In Cina, infine, se la riaccelerazione sarà dovuta solo a nuovi programmi di opere pubbliche e all’euforia da rialzo di borsa (l’agenzia governativa Xinhua ha confermato che il consolidamento in corso sarà breve e che il rialzo riprenderà) la qualità della crescita sarà sempre più bassa. In pratica, quindi, un rialzo globale dei tassi di mercato metterebbe un freno alla crescita in tempi più brevi rispetto a quelli che abbiamo visto in passato. Basterebbe un errore di manovra della Fed o un trimestre di crescita deludente per fare scendere i rendimenti di mercato con la stessa velocità con cui stanno salendo in questi giorni. Un’altra giostra, quindi, quella tra tassi e crescita. Infine il petrolio. Nell’era pre-fracking il tempo che trascorreva dal momento in cui una società petrolifera decideva di esplorare una zona, pianificare la produzione ed estrarre la prima goccia di greggio si misurava in anni (se non in decenni, come in Kazakhstan). Con il fracking si misura in poche settimane. Il violento recupero del greggio degli ultimi due mesi è dovuto proprio alla velocità con cui il settore del fracking ha ridotto la produzione. È però successo, in questi mesi, che oltre alla produzione è sceso notevolmente anche il costo di estrazione. Ai prezzi attuali, quindi, sta diventando di nuovo molto profittevole produrre, soprattutto in Texas. Molte società hanno già annunciato che, se questi prezzi terranno, molti pozzi verranno riaperti.

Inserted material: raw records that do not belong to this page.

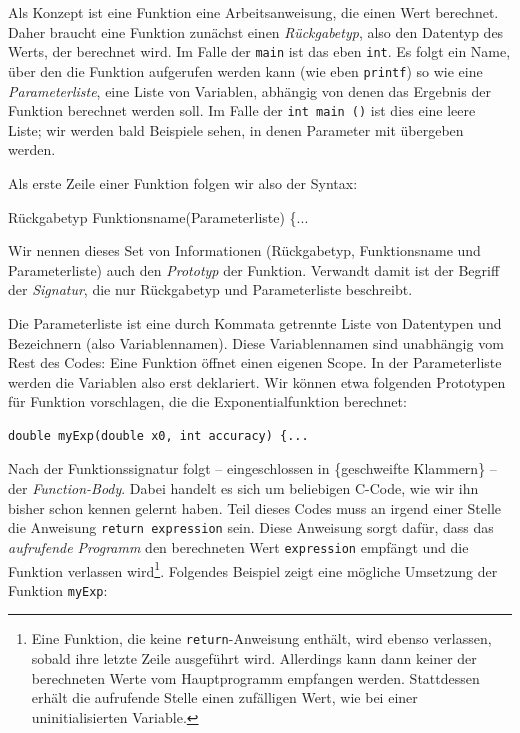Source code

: Als Konzept ist eine Funktion eine Arbeitsanweisung, die einen Wert berechnet. Daher braucht eine Funktion zunächst einen \emph{Rückgabetyp}, also den Datentyp des Werts, der berechnet wird. Im Falle der \texttt{main} ist das eben \texttt{int}. Es folgt ein Name, über den die Funktion aufgerufen werden kann (wie eben \texttt{printf}) so wie eine \emph{Parameterliste}, \ie eine Liste von Variablen, abhängig von denen das Ergebnis der Funktion berechnet werden soll. Im Falle der \texttt{int main ()} ist dies eine leere Liste; wir werden bald Beispiele sehen, in denen Parameter mit übergeben werden.

Als erste Zeile einer Funktion folgen wir also der Syntax:
\begin{codebox}
Rückgabetyp Funktionsname(Parameterliste) \{...
\end{codebox}
Wir nennen dieses Set von Informationen (Rückgabetyp, Funktionsname und Parameterliste) auch den \emph{Prototyp} der Funktion. Verwandt damit ist der Begriff der \emph{Signatur}, die nur Rückgabetyp und Parameterliste beschreibt.

Die Parameterliste ist eine durch Kommata getrennte Liste von Datentypen und Bezeichnern (also Variablennamen). Diese Variablennamen sind unabhängig vom Rest des Codes: Eine Funktion öffnet einen eigenen Scope. In der Parameterliste werden die Variablen also erst deklariert. Wir können etwa folgenden Prototypen für Funktion vorschlagen, die die Exponentialfunktion berechnet:

\begin{codebox}
\begin{verbatim}
double myExp(double x0, int accuracy) {...
\end{verbatim}
\end{codebox}

Nach der Funktionssignatur folgt -- eingeschlossen in \{geschweifte Klammern\} -- der \emph{Function-Body}. Dabei handelt es sich um beliebigen C-Code, wie wir ihn bisher schon kennen gelernt haben. Teil dieses Codes muss an irgend einer Stelle die Anweisung \texttt{return expression} sein. Diese Anweisung sorgt dafür, dass das \emph{aufrufende Programm} den berechneten Wert \texttt{expression} empfängt und die Funktion verlassen wird\footnote{Eine Funktion, die keine \texttt{return}-Anweisung enthält, wird ebenso verlassen, sobald ihre letzte Zeile ausgeführt wird. Allerdings kann dann keiner der berechneten Werte vom Hauptprogramm empfangen werden. Stattdessen erhält die aufrufende Stelle einen zufälligen Wert, wie bei einer uninitialisierten Variable.}. Folgendes Beispiel zeigt eine mögliche Umsetzung der Funktion \texttt{myExp}:

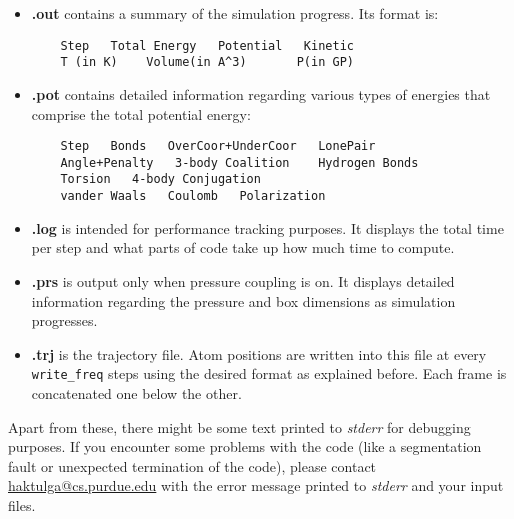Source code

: \documentclass{article}
\begin{document}
\begin{itemize}
  \item{\textbf{.out}} contains a summary of the simulation progress. 
    Its format is:
    \begin{verbatim}
    Step   Total Energy   Potential   Kinetic   
    T (in K)    Volume(in A^3)       P(in GP)
  \end{verbatim}

\item{\textbf{.pot}} contains detailed information regarding various types of
  energies that comprise the total potential energy:
    \begin{verbatim}
    Step   Bonds   OverCoor+UnderCoor   LonePair   
    Angle+Penalty   3-body Coalition    Hydrogen Bonds  
    Torsion   4-body Conjugation   
    vander Waals   Coulomb   Polarization
  \end{verbatim}

\item{\textbf{.log}} is intended for performance tracking purposes. 
  It displays the total time per step and what parts of code take 
    up how much time to compute.

  \item{\textbf{.prs}} is output only when pressure coupling is on. 
    It displays detailed information regarding the pressure and 
    box dimensions as simulation progresses.

  \item{\textbf{.trj}} is the trajectory file. Atom positions are written 
    into this file at every {\tt write\_freq} steps using the desired format 
    as explained before. Each frame is concatenated one below the other.

\end{itemize}

Apart from these, there might be some text printed to \emph{stderr} 
for debugging purposes. If you encounter some problems with the code
(like a segmentation fault or unexpected termination of the code),
please contact \href{mailto:haktulga@cs.purdue.edu}{haktulga@cs.purdue.edu} with the error message 
printed to \emph{stderr} and your input files.
\end{document}
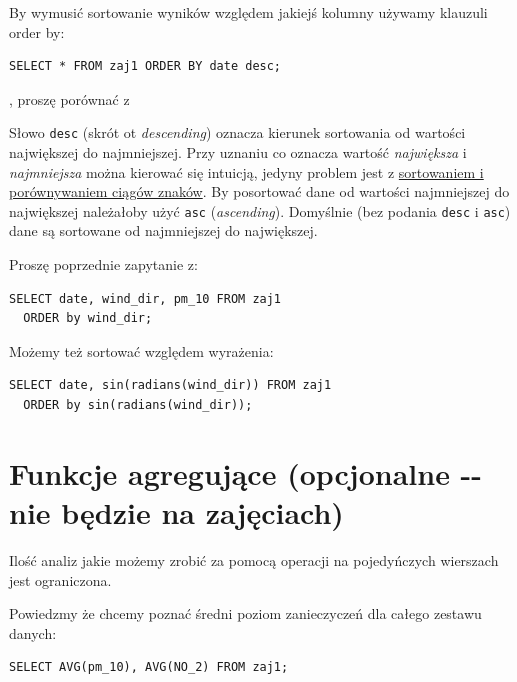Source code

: \documentclass[a4paper]{article}
\begin{document}
By wymusić sortowanie wyników względem jakiejś kolumny używamy klauzuli
order by:

\begin{verbatim}
SELECT * FROM zaj1 ORDER BY date desc;
\end{verbatim}

, proszę porównać z

Słowo \texttt{desc} (skrót ot \emph{descending}) oznacza kierunek sortowania od wartości największej do najmniejszej.
Przy uznaniu co oznacza wartość \emph{największa} i \emph{najmniejsza} można kierować
się intuicją, jedyny problem jest z \href{https://www.google.com/search?q=postgresql+string+collation}{sortowaniem i porównywaniem ciągów znaków}.  By posortować
dane od wartości najmniejszej do największej należałoby użyć \texttt{asc} (\emph{ascending}).
Domyślnie (bez podania \texttt{desc} i \texttt{asc}) dane są sortowane od najmniejszej do
największej.

Proszę poprzednie zapytanie z:

\begin{verbatim}
SELECT date, wind_dir, pm_10 FROM zaj1
  ORDER by wind_dir;
\end{verbatim}


Możemy też sortować względem wyrażenia:

\begin{verbatim}
SELECT date, sin(radians(wind_dir)) FROM zaj1
  ORDER by sin(radians(wind_dir));
\end{verbatim}



\section{Funkcje agregujące (opcjonalne -{}- nie będzie na zajęciach)%
  \label{funkcje-agregujace-opcjonalne-nie-bedzie-na-zajeciach}%
}

Ilość analiz jakie możemy zrobić za pomocą operacji na pojedyńczych wierszach
jest ograniczona.

Powiedzmy że chcemy poznać średni poziom zanieczyczeń dla całego zestawu
danych:

\begin{verbatim}
SELECT AVG(pm_10), AVG(NO_2) FROM zaj1;
\end{verbatim}
\end{document}
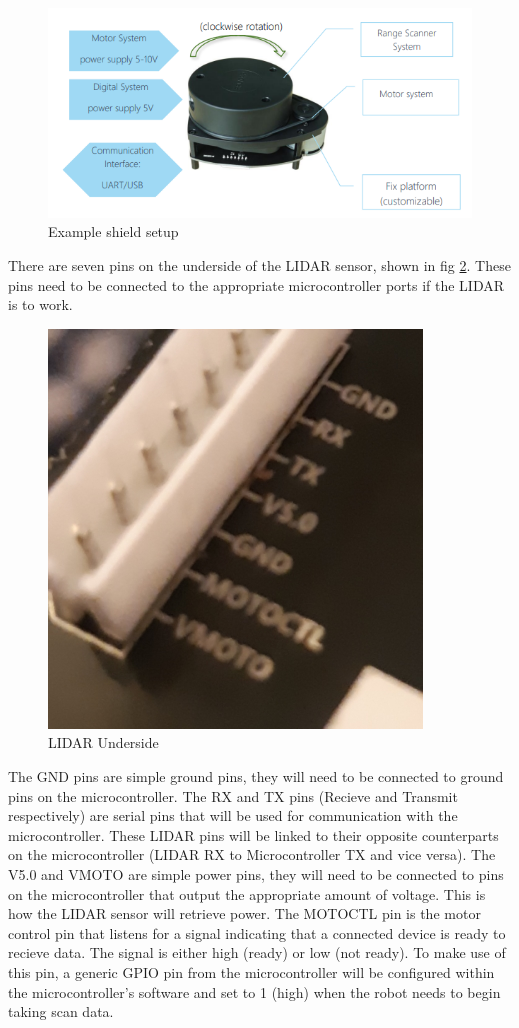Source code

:				\begin{figure}[h]
					\centering
					\includegraphics[width=.9\linewidth]{SYNTHESIS/rplidar_configuration.png}
					\caption{Example shield setup}
					\label{fig:rplidarconfig}
				\end{figure}
			
				There are seven pins on the underside of the LIDAR sensor, shown in fig \ref{fig:lidarunderside}. These pins need to be connected to the appropriate microcontroller ports if the LIDAR is to work. 
				\begin{figure}[h]
					\centering
					\includegraphics[width=.4\linewidth]{SYNTHESIS/lidarunderside.png}
					\caption{LIDAR Underside}
					\label{fig:lidarunderside}
				\end{figure}
				
				The GND pins are simple ground pins, they will need to be connected to ground pins on the microcontroller. The RX and TX pins (Recieve and Transmit respectively) are serial pins that will be used for communication with the microcontroller. These LIDAR pins will be linked to their opposite counterparts on the microcontroller (LIDAR RX to Microcontroller TX and vice versa). The V5.0 and VMOTO are simple power pins, they will need to be connected to pins on the microcontroller that output the appropriate amount of voltage. This is how the LIDAR sensor will retrieve power. The MOTOCTL pin is the motor control pin that listens for a signal indicating that a connected device is ready to recieve data. The signal is either high (ready) or low (not ready). To make use of this pin, a generic GPIO pin from the microcontroller will be configured within the microcontroller's software and set to 1 (high) when the robot needs to begin taking scan data.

Il prezzo, se così dovesse essere, tornerà a scendere rapidamente. Ecco quindi, già in movimento, la giostra tra prezzi e produzione. Che fare, allora, nei portafogli? Il bello dei movimenti circolari è che offrono la possibilità, a chi perde un giro, di aspettare quello successivo. L’attesa è però un lusso che si possono permettere solo gli investitori individuali e quelli a lungo termine, come i fondi pensione. Per tutti gli altri la circolarità, se scambiata erroneamente per linearità, rappresenta una tentazione continua a sbagliare. Nel dubbio, quindi, è razionale ridurre l’esposizione complessiva quando se ne presenta l’occasione. E che fare adesso? L’impressione è che dollaro, tassi e petrolio abbiano corretto già parecchio nelle ultime settimane e che le aspettative di inflazione siano cresciute troppo in fretta, così come erano cresciute troppo quelle di deflazione fino a qualche tempo fa. Quanto alle borse, la stabilizzazione anche temporanea di dollaro tassi e petrolio dovrebbe essere sufficiente, Grecia permettendo, a ridare colore ai mercati europei.